Investigation of non-specular scattering by comparing directional channel characteristics from microcell measurement and simulation

Abstract

Channel characteristics from microcell measurement and simulation are compared. In microcell environment, the dominant propagation mechanisms are not only from reflections and diffractions from buildings but can also come from non-specular scatterings. Propagation prediction tools such as ray-tracing algorithms which calculate only reflections and diffractions are hence not enough to completely predict the channel. To address this issue, an implementation called polygon meshed physical optics (polygon meshed PO) is used. Polygon meshed PO approximates the traditional PO by dividing the scatterer surface into triangular meshes to reduce the surface integral (for calculating the scattering field) into summation of mesh areas. This makes it flexible even for irregularly shaped objects. As PO utilises the whole illuminated scatterer surface to calculate the scattering field, it is not limited to specular directions and can be used to compute the contribution of non-specular scattering. To know the actual propagation channel, wideband measurement was performed inside a university campus.
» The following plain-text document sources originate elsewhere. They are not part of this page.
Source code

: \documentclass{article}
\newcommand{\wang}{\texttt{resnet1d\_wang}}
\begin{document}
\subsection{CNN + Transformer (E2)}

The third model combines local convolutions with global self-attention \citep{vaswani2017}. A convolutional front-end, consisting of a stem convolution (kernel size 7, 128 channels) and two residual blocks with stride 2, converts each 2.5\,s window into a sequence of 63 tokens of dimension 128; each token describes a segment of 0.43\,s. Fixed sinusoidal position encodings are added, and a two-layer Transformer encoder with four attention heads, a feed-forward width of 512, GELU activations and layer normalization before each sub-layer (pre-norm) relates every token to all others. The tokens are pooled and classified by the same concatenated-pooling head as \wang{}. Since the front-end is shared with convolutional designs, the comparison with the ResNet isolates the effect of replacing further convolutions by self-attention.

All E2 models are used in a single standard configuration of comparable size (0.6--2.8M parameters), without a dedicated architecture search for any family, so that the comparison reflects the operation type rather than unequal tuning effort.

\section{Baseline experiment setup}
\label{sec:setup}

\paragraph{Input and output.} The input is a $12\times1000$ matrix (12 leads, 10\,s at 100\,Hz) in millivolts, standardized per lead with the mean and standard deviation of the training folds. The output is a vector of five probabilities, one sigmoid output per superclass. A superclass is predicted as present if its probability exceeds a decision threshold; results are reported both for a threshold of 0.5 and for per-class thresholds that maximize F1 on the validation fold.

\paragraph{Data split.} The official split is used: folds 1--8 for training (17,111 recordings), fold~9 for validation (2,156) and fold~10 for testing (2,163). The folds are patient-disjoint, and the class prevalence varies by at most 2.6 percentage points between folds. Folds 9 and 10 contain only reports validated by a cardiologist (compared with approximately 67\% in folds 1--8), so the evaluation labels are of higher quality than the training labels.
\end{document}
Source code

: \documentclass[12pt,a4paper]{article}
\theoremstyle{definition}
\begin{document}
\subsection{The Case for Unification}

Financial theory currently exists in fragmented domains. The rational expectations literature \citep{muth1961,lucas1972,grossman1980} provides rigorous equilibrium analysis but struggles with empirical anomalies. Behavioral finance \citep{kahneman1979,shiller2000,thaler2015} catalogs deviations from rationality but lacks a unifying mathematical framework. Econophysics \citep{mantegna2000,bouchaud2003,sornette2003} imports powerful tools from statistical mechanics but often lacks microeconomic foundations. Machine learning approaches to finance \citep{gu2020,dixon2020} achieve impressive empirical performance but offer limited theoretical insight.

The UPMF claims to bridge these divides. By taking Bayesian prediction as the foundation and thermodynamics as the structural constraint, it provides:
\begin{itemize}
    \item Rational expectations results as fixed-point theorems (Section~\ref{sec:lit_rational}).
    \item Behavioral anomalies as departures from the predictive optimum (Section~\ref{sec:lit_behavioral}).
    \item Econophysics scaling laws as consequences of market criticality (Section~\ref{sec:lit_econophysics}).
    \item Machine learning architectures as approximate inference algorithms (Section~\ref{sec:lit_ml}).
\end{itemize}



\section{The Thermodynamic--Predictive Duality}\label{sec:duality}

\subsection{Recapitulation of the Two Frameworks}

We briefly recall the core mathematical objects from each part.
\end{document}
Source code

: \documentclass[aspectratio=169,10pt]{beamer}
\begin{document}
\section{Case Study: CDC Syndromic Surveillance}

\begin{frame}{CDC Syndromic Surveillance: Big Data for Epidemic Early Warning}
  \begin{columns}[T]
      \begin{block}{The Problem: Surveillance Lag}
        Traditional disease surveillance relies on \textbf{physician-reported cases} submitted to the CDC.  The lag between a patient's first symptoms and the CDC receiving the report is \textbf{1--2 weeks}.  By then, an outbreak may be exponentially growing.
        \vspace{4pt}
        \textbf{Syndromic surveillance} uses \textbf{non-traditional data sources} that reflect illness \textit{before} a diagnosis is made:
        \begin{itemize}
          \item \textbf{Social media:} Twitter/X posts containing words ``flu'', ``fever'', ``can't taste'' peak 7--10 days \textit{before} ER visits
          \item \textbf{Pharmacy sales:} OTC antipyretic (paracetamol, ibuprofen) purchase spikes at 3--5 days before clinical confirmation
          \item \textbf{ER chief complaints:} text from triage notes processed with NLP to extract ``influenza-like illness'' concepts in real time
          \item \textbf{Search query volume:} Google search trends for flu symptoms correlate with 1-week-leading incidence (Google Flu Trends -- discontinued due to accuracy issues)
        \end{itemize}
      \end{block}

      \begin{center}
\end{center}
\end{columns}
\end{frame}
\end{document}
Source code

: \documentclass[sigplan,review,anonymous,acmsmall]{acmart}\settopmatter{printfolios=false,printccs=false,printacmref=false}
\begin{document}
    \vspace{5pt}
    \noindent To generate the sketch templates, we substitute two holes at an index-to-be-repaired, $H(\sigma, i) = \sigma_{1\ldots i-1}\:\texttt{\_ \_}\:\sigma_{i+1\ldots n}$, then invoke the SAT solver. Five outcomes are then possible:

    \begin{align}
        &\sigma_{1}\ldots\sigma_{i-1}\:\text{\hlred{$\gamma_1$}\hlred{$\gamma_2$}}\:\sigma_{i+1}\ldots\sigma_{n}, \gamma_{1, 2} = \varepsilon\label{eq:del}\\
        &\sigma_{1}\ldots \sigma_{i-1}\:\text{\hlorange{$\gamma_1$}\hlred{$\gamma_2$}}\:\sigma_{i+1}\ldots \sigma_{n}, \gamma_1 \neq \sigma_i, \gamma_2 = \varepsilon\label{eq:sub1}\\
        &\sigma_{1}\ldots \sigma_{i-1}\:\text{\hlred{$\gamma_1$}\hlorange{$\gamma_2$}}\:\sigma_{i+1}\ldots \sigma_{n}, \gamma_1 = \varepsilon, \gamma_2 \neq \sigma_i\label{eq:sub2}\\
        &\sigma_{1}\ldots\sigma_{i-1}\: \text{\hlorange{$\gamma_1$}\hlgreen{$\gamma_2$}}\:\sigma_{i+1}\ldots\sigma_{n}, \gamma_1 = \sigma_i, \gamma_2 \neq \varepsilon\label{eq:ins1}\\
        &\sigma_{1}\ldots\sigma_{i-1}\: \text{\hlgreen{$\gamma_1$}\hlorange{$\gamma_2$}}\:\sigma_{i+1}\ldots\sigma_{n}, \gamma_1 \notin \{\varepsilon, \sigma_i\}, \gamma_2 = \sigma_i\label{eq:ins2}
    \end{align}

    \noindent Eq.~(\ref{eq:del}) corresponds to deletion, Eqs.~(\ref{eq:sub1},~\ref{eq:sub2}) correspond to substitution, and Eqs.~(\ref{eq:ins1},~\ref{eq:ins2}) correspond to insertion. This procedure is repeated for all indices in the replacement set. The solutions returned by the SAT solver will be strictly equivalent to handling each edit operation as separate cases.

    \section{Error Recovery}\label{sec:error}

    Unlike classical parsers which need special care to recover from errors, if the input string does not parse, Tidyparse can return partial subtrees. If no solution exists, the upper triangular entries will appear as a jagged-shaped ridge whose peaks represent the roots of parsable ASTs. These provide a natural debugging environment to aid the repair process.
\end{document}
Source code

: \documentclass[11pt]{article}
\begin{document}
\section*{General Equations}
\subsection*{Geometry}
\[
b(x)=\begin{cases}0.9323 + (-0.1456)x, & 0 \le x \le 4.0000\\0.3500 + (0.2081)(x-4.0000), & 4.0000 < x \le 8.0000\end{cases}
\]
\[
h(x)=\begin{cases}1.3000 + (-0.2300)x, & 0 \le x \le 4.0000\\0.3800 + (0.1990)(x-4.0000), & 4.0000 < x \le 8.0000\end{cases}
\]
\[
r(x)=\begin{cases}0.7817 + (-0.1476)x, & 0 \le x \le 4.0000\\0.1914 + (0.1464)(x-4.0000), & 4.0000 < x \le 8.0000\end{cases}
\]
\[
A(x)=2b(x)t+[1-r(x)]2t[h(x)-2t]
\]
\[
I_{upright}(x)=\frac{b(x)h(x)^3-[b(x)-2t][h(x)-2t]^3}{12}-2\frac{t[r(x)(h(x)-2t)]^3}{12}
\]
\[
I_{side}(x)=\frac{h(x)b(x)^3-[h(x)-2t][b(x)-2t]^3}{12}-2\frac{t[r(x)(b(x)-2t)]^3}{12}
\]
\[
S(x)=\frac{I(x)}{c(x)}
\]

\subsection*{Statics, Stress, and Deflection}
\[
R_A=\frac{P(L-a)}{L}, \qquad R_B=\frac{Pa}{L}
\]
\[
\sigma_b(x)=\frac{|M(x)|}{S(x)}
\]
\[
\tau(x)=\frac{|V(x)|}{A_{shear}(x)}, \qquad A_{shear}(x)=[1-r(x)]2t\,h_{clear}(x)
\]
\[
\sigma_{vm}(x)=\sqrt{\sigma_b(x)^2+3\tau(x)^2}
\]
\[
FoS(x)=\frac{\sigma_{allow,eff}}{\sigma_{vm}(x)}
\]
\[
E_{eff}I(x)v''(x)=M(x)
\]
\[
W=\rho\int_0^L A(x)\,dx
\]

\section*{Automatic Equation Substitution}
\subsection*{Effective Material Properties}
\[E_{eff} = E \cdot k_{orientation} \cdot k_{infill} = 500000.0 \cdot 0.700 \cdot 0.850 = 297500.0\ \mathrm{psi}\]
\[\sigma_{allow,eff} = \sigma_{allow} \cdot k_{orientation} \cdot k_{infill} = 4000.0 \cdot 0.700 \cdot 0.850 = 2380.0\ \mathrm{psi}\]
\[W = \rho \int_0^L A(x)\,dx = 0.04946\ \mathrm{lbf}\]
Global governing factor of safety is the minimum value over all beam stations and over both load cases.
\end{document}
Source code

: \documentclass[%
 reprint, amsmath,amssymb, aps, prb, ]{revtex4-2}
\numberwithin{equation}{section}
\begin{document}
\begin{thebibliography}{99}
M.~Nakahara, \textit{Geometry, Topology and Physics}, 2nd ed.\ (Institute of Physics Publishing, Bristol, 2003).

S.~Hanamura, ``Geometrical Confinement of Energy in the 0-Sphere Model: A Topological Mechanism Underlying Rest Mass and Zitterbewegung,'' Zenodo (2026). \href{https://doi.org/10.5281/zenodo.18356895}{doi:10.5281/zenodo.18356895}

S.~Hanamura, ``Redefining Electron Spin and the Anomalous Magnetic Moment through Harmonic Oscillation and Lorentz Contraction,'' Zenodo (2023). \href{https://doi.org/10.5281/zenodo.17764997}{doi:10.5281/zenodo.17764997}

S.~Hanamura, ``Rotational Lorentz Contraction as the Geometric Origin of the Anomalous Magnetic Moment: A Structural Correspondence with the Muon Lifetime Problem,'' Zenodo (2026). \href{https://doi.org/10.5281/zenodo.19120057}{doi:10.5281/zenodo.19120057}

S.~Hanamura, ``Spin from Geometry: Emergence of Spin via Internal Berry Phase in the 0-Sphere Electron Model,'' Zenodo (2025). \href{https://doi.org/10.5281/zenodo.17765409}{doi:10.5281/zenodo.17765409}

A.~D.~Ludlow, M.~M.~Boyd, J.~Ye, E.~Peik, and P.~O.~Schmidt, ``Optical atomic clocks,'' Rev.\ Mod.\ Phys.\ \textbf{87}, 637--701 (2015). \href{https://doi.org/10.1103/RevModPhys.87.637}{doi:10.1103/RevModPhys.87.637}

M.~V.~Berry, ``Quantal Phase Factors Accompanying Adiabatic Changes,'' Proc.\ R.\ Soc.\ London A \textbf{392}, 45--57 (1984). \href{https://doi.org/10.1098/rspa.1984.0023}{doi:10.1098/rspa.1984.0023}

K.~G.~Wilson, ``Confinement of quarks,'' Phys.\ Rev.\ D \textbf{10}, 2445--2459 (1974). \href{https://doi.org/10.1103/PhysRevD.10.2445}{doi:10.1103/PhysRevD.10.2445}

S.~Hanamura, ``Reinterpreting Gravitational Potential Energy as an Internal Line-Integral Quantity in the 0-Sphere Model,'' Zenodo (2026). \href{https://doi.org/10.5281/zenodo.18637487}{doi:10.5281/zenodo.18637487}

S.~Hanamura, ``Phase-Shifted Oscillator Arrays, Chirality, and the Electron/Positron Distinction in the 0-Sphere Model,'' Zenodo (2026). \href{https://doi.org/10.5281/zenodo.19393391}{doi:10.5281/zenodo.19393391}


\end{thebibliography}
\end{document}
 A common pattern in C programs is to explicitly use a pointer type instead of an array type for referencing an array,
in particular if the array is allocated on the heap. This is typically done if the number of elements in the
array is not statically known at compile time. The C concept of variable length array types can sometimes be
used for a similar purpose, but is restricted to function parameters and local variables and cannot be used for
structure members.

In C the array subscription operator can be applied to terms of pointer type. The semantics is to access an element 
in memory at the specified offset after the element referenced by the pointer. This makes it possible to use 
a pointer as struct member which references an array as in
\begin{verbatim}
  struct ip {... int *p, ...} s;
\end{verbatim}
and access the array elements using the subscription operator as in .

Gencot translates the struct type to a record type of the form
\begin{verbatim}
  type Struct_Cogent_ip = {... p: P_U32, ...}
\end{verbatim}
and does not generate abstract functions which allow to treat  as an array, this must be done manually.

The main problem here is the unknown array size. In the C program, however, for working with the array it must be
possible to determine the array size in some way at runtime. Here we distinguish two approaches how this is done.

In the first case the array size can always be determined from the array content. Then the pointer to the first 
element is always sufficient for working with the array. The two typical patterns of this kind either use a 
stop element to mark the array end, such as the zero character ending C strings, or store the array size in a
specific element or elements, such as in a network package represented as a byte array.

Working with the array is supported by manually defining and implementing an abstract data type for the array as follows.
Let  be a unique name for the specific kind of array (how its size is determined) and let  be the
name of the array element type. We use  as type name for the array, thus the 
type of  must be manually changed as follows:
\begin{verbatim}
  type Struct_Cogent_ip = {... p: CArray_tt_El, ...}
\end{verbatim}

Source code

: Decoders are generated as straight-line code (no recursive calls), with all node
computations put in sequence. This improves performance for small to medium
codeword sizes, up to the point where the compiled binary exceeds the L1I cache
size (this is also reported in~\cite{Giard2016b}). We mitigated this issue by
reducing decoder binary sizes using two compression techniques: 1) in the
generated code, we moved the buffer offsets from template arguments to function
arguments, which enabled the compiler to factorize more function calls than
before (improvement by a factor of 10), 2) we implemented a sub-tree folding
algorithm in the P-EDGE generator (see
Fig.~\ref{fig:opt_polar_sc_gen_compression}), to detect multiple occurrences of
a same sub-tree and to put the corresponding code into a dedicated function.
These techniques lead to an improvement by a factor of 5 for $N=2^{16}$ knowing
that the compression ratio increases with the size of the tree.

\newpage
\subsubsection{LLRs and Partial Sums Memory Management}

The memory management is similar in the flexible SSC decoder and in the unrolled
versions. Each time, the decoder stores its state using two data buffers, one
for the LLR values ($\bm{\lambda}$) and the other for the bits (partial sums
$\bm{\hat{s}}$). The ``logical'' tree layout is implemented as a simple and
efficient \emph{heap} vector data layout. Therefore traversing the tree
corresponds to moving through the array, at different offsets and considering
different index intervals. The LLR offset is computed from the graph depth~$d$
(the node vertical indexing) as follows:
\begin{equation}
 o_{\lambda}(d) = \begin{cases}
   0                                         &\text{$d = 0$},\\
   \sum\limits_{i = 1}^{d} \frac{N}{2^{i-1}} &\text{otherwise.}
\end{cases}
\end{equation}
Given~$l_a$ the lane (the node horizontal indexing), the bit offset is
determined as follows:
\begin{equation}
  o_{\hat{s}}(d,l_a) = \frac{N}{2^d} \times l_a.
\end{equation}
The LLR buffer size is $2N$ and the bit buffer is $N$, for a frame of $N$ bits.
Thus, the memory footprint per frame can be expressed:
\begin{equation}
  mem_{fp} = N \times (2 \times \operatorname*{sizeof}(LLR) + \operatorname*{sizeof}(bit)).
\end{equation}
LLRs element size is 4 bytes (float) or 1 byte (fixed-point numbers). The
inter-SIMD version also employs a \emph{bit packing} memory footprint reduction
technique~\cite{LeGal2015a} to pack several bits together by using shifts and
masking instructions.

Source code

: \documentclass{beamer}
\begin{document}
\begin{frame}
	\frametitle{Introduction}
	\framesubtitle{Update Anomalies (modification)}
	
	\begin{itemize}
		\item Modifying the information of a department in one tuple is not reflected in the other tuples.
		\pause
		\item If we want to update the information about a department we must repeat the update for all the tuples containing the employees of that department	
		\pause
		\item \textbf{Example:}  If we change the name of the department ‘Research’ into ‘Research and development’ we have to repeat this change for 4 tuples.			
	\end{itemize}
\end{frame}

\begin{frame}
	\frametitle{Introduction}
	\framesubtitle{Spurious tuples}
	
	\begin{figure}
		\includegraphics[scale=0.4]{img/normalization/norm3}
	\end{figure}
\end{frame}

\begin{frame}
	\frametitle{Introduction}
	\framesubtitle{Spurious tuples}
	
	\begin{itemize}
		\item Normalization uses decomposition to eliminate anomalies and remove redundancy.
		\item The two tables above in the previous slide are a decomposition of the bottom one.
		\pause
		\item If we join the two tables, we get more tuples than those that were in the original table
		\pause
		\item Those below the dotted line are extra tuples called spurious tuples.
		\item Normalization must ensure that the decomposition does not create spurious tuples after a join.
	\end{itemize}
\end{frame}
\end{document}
With antenna arrays on both the transmit and receive sides, wideband double-directional channel characteristics such as azimuth-delay power spectrum can be obtained after applying the conventional beamforming. Comparison of measurement and simulation results reveals that small metallic objects cause non-specular scattering and affect the propagation channel. These objects can be predicted by the proposed polygon meshed PO in cooperation with ray tracing.